Spoilers ahoy!
After seeing this latest show by the Four Clowns, I kept thinking about comedy. About what makes something funny. The Halfwits' Last Hurrah should not have been as funny as it is. Yet I and the audience laughed too many times to count--often at things that should have felt tragic.
Why, I wondered?
Part of it of course consisted of skill on the part of the entire cast--which proved transcendent! Comedy, as we know (don't we?) depends so very much on timing. The entire company--Tyler Bremer, Jennifer Carroll, Charlotte Chanler, Don Colliver, Julia Davis, Jamie Franta, Elizabeth Godley, Dave Honigman, Benji Kaufman, Jolene Kim, Jamarr Love and Helene Udy--all me the standards I've come to expect from this group. Not simply a matter of timing, but just as vital is an attitude that helps us ease into the world of the show. A world in many ways quite terrible. Yet, a delight! A frolic! An uplifting dream of awkward, flawed glory.
Again--why? At heart I suppose it has something to do with the fabric of mythology. In countless myths and pantheons we meet trickster gods and sacred fools. What else is a clown show if not an enactment of precisely that?

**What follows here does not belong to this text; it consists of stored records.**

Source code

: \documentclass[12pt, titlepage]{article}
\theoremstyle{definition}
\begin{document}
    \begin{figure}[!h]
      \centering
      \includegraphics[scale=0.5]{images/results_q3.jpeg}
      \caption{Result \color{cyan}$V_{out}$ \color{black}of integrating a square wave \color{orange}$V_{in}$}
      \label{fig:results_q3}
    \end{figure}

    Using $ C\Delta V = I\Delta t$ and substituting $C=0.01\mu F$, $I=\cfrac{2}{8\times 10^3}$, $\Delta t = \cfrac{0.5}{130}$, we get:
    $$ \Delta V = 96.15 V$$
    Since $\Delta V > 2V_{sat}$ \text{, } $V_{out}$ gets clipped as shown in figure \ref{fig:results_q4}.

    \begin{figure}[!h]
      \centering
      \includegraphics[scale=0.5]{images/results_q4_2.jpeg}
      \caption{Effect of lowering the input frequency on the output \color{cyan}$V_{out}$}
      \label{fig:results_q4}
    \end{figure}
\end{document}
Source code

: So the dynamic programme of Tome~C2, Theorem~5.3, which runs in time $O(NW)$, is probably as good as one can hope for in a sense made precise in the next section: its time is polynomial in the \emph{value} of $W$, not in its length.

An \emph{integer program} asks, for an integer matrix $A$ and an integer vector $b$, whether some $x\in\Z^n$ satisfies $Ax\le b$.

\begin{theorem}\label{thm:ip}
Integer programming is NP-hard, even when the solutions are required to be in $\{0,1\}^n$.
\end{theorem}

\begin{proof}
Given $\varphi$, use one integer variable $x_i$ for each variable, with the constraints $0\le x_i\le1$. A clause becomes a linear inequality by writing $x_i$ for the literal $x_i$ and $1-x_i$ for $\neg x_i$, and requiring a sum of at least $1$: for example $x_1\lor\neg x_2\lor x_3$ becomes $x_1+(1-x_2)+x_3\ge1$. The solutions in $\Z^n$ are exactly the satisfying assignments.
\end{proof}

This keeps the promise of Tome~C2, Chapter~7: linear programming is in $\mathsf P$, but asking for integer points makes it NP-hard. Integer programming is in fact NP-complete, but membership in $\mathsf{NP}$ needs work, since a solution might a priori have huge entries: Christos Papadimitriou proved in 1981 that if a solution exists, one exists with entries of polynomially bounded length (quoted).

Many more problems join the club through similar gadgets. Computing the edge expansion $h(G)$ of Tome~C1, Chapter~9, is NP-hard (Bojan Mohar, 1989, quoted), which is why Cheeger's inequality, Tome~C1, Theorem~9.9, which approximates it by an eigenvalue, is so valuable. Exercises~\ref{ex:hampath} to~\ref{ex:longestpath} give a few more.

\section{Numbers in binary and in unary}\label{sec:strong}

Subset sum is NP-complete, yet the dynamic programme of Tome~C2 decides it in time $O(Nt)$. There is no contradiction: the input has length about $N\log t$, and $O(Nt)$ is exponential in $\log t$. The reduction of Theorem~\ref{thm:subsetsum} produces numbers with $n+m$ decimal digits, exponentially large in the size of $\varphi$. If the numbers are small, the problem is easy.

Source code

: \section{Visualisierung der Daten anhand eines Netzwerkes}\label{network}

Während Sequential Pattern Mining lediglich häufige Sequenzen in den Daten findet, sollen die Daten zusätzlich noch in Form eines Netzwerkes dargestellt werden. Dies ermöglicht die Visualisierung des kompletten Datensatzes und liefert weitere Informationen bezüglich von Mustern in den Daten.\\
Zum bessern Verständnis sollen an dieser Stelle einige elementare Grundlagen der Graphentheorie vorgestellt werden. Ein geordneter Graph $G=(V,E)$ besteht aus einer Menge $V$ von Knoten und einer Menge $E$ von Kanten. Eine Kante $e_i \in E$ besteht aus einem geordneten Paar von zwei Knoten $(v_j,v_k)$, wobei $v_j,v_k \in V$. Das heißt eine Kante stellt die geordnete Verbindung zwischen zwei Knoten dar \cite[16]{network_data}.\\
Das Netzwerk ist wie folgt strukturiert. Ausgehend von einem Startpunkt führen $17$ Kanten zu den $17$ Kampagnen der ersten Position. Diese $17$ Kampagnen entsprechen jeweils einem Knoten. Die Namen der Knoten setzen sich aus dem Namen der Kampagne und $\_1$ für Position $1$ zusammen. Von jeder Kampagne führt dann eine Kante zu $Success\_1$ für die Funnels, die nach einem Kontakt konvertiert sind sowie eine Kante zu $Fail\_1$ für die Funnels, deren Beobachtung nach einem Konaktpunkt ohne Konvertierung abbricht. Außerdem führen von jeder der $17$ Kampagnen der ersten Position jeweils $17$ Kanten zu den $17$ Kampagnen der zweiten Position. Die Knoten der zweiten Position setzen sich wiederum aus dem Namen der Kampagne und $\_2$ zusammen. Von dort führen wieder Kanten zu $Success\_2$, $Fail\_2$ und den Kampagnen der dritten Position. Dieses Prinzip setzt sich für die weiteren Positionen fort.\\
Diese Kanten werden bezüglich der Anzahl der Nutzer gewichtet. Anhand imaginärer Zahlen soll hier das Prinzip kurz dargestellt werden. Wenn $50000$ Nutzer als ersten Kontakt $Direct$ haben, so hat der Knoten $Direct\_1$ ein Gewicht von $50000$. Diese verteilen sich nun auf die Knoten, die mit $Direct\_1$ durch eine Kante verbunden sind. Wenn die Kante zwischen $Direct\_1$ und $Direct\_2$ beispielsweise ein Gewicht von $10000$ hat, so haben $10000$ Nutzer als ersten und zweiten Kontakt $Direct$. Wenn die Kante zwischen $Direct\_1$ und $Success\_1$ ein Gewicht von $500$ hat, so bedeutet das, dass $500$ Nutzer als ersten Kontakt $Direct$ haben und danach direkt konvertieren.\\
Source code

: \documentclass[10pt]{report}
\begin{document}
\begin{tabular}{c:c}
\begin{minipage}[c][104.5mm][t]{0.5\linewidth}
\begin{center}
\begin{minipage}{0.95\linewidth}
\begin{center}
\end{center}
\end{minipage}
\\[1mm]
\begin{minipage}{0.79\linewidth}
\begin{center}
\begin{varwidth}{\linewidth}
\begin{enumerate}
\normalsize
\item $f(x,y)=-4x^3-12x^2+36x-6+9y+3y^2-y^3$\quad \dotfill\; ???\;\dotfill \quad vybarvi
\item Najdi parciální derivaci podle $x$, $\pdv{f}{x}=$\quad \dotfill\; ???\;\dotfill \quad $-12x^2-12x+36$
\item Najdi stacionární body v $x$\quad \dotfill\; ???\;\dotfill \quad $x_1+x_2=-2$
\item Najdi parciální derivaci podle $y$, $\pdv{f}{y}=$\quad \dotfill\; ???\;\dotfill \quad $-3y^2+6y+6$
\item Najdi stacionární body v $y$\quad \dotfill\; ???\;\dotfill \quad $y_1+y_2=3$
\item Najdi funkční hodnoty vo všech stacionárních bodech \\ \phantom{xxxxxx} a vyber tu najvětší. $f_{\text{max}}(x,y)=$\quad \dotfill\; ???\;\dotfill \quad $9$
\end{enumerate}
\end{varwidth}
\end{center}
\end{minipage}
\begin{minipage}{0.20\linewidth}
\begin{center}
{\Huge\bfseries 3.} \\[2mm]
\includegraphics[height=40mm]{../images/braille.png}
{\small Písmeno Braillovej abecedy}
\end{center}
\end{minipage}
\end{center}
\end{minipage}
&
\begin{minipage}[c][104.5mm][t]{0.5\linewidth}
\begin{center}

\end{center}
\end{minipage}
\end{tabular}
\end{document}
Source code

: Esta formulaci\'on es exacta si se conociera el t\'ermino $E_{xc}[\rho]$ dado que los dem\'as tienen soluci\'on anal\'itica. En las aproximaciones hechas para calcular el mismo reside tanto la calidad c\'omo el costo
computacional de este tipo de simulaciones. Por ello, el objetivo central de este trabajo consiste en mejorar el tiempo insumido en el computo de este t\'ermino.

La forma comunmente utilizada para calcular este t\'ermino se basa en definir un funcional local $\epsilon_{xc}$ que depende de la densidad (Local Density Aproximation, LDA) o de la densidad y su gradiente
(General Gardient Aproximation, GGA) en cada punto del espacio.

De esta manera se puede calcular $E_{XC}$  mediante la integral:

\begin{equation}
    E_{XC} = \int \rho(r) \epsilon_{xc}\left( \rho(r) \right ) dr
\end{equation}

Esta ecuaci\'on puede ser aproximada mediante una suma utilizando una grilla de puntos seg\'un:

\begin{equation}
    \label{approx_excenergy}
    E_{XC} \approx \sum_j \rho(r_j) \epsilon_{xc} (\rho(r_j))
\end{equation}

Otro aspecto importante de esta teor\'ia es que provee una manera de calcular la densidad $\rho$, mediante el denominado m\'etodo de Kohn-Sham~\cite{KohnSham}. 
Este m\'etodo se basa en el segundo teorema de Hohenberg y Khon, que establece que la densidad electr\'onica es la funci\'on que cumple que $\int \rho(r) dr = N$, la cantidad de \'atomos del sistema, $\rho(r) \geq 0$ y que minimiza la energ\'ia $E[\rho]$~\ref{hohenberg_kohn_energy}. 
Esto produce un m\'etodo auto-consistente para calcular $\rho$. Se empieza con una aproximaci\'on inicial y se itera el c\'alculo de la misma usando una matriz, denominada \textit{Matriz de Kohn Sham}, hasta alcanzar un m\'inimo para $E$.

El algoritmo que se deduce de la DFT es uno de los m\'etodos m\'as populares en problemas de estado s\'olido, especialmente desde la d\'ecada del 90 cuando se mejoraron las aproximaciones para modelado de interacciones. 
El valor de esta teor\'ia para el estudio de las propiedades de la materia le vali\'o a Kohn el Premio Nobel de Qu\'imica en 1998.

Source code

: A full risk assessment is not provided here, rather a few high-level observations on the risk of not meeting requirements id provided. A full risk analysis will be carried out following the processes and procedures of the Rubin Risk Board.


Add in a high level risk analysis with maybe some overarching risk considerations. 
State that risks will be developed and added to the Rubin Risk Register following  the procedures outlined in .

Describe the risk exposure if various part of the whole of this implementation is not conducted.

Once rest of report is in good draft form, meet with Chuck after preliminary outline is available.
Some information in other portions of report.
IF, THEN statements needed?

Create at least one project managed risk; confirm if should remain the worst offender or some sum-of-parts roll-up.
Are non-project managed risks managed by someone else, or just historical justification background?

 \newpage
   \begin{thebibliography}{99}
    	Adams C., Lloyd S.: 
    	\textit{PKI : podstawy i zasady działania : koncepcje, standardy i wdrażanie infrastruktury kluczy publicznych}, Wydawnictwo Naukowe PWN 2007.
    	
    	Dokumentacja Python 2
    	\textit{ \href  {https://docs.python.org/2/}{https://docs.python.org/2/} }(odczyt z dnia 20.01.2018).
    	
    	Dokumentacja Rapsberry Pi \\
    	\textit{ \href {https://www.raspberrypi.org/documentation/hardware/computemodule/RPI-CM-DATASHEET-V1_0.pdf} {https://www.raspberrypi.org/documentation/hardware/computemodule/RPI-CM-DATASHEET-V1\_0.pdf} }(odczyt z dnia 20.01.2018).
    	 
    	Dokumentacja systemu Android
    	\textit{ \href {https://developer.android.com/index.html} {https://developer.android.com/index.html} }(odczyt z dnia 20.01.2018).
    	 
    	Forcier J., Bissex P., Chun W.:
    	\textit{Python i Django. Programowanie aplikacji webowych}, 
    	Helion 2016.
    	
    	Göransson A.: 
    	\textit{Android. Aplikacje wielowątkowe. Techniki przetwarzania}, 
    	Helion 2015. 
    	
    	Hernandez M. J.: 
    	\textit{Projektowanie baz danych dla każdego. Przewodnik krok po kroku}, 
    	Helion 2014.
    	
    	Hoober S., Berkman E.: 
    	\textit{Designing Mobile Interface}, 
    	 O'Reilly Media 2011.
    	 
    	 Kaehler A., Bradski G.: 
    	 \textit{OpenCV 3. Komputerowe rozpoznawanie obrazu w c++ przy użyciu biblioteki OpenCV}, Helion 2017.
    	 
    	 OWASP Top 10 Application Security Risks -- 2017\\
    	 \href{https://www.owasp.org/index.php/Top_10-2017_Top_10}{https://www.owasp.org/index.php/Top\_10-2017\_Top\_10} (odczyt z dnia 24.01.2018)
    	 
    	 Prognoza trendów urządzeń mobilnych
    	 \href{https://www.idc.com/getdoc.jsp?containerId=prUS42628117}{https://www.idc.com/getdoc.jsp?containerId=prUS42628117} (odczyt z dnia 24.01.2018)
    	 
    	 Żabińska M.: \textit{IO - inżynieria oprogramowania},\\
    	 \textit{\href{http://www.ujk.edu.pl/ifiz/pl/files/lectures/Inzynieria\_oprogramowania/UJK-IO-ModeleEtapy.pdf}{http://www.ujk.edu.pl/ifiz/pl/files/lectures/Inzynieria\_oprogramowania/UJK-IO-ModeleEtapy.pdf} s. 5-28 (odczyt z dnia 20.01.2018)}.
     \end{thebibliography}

In this case taking the idea quite far, and very deep. Not only are the characters clowns in terms of character type, they are in fact clowns by profession! Or Fools at any rate. Not-too-rude Mechanicals (except the Inderdorf twins--master and mistress of the double ententre!) trying to put on a show while facing the malignant will of an Enemy, The Real McCoy! He (she?) and his/her henchmen seek to destroy the troop for some reason. Who can say why? Adulthood trying to smother the wonder in the
heart of the child in each of us? Straight lines trying to hammer out each and every curve? An Apollonian avatar attacking a Dionysian out of automatic malice? All of these and more, most likely.
Eventually, as I got home and got ready for bed (exhaustion may have helped me reach this idea) it seemed to me looking for reasons is secondary, at best. This may have some lovely ideas within, but more than anything else the show remains a dream, an experience. We've wandered through the looking glass of our minds and seen the world entire through a different lens!
Yeah, I like it. In fact, I loved it.
For the record, I would also recommend it especially to anyone trying to perform any of the major works of Chekhov (but by saying that I'm just showing off I do in fact have a theater degree!)
The Halfwits' Last Hurrah plays at The Lillian Theatre, 1076 Lillian Way (Santa Monica is the cross street), Los Angeles, CA 90038 at Thursday, June 18 at 7:00 pm and Saturday, June 20 at 11:55pm and Tuesday, June 23 at 8:30pm and finally Friday, June 26 at 10:30pm.